Algérie

Ce n'est pas moi de Sofiane Hadjadj, (Roman) - Éditions Barzakh, Alger, 2003



Eloge de la folie

«Il est bien curieux d'aimer une personne au point de désirer mourir avec elle, au moment où, précisément, c'est la vie que nous essayons d'envisager. » Cette dualité traduit la magie des paradoxes qui fait que la vie porte la mort, que l'amour peut être aliénation, et que folie n'est pas nécessairement déraison. C'est ce que traverse le second livre de Sofiane Hadjadj. Architecte de formation, Sofiane Hadjadj, qui codirige avec Selma Hellal les éditions Barzakh, passe de l'autre côté du miroir et publie un récit Ce n'est pas moi qui fait suite à un recueil de nouvelles La Loi, paru en 2000.

L'histoire met en scène deux personnages, un homme, une femme. Un vieil homme étrange, dont on ne connaît pas le nom, qu'on appelle Professeur. Vingt-trois années passées dans un asile, sur les hauteurs de la ville d'Alger, il monologue sur la vie, les hommes, dont M., son assistant, cristallise pour lui la bêtise. Cet homme raconte sa rencontre avec une jeune femme « d'une beauté singulière ». Des visites qui lui offrent six mois de sursis, voire une seconde vie. Puis un malentendu et la séparation.
Une jeune femme, journaliste, entre ses amours saphiques à sens unique et ses « à quoi bon de vivre ? ». Elle se retrouve grâce ou à cause des résolutions de son rédacteur en chef sur le chemin de la « maison des fous », à la rencontre de cet homme mystérieux. Sous son charme maléfique, elle multiplie les visites jusqu'à l'épuisement devant son cynisme. Jusqu'à ce qu'elle sombre elle-même dans la folie. Ce récit à deux voix qui se suivent, sans jamais se croiser, met en avant deux personnes au premier plan d'une ville en guerre. L'un au crépuscule de sa vie, l'autre à la recherche de soi, se retrouvent sur la frontière qui sépare la raison de la déraison. C'est aussi l'histoire d'un impossible salut, d'une perdition inéluctable. Une histoire de saison, de rencontre qui commence en hiver pour éclore au printemps et mourir en été, suivant ainsi le cycle de la vie. Etrange façon de vivre pour ces deux-là, « la seule arme pour ne pas sombrer dans la folie ».
« Deux êtres égarés dans les paysages chimériques de l'inconscience ». Elle, entre sa soif de la mer, ses rêves étranges et son désir d'absolu. Lui, « reclus volontaire », revenu de tout et de tous, misanthrope accompli, souffre de « divagations diverses », formule qu'il emprunte à son docteur.
De ce rituel d'échanges, de ces visites qui de janvier jusqu'à juin, il troque la folie pour la résurrection. Lui parle de son enfance heureuse à Tunis, de son adolescence polissonne et de ses publications de scientifique. Elle ramène le monde dans sa claustration volontaire. Lui accepte enfin de vivre le « bonheur terrestre ». Elle finit par faire le deuil de la vie.

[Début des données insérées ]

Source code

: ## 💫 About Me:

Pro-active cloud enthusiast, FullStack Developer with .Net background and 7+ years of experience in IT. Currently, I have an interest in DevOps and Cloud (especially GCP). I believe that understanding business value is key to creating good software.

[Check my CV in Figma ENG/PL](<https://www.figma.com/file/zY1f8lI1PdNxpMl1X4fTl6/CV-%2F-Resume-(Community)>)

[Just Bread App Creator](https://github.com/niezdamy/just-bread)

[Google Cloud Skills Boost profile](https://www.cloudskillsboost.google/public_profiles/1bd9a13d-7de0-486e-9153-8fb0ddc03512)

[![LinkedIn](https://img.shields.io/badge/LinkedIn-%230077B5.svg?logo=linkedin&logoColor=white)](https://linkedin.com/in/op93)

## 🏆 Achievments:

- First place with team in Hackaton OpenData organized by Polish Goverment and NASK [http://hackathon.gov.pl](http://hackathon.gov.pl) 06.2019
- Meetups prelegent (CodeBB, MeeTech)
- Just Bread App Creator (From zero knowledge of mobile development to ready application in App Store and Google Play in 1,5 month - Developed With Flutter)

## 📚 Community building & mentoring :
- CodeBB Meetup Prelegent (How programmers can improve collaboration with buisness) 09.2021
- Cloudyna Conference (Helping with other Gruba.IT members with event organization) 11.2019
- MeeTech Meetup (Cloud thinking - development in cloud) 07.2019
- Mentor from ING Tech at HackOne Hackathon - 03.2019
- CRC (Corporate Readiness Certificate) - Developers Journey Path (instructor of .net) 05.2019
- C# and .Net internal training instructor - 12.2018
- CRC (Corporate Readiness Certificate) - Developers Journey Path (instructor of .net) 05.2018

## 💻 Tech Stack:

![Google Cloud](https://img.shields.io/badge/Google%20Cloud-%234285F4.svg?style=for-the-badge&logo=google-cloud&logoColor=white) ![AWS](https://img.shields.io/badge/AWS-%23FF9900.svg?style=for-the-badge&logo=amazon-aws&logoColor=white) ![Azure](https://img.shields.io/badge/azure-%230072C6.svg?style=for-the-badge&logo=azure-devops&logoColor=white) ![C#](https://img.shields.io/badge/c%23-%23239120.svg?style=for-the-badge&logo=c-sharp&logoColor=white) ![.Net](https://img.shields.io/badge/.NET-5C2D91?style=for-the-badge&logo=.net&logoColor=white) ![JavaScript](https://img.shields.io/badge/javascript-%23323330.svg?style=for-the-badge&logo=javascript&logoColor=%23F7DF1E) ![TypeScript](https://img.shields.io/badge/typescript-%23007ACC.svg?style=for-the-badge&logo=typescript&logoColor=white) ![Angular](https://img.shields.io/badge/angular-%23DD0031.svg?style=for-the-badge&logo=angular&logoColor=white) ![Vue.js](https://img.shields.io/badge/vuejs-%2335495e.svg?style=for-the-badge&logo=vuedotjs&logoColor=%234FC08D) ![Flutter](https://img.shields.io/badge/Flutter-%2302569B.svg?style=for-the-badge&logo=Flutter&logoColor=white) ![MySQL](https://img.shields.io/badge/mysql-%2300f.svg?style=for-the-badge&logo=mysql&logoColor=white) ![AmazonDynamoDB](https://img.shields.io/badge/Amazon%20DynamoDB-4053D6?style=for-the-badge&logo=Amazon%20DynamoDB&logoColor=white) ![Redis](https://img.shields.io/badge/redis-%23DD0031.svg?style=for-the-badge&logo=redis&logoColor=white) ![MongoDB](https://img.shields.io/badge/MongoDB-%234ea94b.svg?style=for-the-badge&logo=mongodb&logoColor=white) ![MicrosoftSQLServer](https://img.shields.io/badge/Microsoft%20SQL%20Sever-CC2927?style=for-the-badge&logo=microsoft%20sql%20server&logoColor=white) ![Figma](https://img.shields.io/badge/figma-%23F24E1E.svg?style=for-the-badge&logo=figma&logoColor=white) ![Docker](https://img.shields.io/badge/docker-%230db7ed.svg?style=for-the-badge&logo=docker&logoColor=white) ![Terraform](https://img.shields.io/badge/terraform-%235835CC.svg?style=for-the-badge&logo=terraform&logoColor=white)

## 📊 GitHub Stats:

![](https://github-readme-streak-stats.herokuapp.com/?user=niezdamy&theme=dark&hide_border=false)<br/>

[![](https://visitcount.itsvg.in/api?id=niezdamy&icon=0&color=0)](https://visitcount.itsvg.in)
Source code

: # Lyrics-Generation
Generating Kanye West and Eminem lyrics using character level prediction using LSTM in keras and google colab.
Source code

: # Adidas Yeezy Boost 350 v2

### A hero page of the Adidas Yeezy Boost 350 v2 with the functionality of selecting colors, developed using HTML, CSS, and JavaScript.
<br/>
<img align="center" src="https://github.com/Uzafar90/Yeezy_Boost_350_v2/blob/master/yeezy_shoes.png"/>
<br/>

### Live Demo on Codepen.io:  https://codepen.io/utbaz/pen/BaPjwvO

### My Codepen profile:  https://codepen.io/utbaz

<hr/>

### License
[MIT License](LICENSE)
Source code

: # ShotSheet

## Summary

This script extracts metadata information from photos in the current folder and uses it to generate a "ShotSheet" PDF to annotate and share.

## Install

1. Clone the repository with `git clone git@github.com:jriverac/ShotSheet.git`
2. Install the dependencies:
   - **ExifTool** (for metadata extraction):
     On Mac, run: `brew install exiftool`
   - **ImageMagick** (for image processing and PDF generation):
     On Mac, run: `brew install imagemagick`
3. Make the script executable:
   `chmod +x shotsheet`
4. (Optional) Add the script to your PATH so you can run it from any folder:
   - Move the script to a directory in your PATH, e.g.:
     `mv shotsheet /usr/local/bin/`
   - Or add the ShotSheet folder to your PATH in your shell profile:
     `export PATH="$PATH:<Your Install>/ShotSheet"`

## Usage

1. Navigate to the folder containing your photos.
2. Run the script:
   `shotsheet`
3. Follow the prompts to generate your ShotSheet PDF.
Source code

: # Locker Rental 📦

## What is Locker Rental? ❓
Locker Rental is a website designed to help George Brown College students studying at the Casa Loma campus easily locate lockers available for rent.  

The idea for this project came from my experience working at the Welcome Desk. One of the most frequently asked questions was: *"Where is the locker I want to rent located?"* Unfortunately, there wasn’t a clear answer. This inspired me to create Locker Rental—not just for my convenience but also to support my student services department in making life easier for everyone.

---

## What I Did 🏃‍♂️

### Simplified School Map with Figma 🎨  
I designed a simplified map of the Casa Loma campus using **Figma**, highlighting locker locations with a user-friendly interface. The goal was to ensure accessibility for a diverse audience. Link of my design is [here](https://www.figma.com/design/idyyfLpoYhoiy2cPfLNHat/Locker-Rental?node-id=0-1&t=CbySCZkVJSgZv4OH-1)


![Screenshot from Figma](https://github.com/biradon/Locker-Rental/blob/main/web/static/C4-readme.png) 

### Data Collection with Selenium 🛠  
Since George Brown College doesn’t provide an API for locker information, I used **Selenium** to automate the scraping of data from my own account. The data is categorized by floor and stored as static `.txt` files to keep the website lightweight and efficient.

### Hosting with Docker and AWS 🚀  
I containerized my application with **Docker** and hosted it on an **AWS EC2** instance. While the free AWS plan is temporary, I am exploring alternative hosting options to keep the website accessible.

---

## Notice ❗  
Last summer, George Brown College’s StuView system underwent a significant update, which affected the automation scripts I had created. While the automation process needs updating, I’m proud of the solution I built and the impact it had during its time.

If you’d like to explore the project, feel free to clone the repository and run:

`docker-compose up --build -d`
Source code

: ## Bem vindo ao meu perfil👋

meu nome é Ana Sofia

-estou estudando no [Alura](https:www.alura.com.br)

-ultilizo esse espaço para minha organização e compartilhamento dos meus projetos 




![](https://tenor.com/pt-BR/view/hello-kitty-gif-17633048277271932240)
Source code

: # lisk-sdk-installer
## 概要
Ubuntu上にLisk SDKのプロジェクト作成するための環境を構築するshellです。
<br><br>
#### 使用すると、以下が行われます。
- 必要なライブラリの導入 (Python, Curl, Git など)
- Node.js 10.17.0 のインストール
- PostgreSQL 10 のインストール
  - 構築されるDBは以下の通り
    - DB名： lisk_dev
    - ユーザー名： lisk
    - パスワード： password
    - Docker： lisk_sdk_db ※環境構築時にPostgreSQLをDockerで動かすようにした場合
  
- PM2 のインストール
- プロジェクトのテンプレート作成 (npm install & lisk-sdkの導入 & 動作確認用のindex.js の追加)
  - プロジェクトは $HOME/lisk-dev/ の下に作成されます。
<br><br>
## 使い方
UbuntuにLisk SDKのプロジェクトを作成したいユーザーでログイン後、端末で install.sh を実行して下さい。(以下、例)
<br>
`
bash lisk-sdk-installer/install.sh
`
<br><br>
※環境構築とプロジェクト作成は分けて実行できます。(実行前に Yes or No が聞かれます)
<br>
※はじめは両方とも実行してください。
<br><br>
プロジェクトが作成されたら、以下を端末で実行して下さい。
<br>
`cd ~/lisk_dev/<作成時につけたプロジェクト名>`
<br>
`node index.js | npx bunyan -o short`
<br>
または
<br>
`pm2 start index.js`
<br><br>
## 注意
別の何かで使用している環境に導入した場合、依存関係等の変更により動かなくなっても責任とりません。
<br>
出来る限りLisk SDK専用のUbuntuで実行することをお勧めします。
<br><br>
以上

Au travers de ce texte et des soliloques de ses personnages, l'auteur qui ne manque pas de glisser des clins d'il assassins au monde de la presse, aux maîtres du chaâbi et aux stars du foot, pose l'éternelle question de la vie et de la mort, de la peur de l'amour, et de l'aptitude au bonheur qui sépare le monde en deux, « des gens prédisposés au bonheur et d'autres qui acceptent de nager dans les eaux troubles de l'incertitude quitte à frôler la déraison ».